| Property | Value |
|---|---|
| Package | Philips.CodeAnalysis.SecurityAnalyzers |
| Diagnostic ID | PH2137 |
| Category | Security |
| Analyzer | RegexNeedsTimeoutAnalyzer |
| CodeFix | No |
| Severity | Error |
| Enabled By Default | Yes |
The evaluation times of a Regular Expression (using the Regex class) can be longer depending on its input. This is because of backtracking.
Regular expression evaluation times are dependant on the input format and length, malicious input can make these evaluation times so long that the system does not respond anymore, resulting in a DOS attack.
When constructing a new Regex instance, provide a timeout as this limits the evaluation time.
.NET 7+ give an alternative solution in the RegexOptions.NonBacktracking option, which as the name suggests disables backtracking and therefore making the evaluation times linear with the input length.

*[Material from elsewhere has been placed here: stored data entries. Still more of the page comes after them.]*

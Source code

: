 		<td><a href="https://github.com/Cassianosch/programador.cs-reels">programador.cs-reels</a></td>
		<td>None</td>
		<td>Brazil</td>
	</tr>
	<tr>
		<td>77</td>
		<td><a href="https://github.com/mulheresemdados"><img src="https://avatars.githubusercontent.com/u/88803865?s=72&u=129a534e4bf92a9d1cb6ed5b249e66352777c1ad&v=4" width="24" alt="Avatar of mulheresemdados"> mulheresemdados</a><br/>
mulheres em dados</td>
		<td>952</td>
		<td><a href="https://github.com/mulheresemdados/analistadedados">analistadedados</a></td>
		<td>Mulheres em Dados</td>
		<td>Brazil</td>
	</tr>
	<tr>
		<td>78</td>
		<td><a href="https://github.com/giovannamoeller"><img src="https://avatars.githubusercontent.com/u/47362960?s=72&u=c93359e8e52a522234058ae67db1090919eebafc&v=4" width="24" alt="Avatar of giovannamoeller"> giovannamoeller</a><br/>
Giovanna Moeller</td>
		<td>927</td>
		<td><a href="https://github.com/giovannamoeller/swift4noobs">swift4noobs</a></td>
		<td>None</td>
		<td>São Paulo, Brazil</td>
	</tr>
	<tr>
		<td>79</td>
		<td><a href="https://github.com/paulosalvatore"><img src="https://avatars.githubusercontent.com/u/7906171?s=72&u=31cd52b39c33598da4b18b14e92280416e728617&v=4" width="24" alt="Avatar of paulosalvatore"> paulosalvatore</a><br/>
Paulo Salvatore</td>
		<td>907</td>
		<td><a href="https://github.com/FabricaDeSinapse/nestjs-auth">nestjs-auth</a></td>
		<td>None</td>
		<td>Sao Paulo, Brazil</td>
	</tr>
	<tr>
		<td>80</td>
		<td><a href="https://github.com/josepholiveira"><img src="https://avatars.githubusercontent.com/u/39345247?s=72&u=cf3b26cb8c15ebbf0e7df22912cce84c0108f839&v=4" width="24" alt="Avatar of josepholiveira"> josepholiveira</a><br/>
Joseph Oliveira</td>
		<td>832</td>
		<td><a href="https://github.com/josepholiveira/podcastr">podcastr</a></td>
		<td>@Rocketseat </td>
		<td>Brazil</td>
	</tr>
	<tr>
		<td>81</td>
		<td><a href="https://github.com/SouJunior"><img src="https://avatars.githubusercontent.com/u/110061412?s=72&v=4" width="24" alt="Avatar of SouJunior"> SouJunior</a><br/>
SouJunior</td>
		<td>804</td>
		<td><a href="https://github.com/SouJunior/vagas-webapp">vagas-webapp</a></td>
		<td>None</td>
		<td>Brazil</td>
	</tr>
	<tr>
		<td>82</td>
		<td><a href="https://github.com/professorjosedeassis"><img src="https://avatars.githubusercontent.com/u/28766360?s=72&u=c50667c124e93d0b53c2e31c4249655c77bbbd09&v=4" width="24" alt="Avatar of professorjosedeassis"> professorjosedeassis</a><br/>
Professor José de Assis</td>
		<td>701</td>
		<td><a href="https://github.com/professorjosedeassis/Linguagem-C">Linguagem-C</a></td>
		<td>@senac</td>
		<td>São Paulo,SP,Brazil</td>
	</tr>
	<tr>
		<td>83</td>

Code that triggers 2 diagnostics:
class BadExample {
public void BadCode() {
Regex regex = new Regex(".*");
}
}And the corrected code:
class GoodExample {
public void GoodCode() {
Regex regex = new Regex(".*", RegexOptions.Compiled, TimeSpan.FromSeconds(1));
}
}And the corrected code in .NET 7+:
class GoodExample {
public void GoodCode() {
Regex regex = new Regex(".*", RegexOptions.NonBacktracking);
}
}This analyzer does not offer any special configuration. The general ways of suppressing diagnostics apply.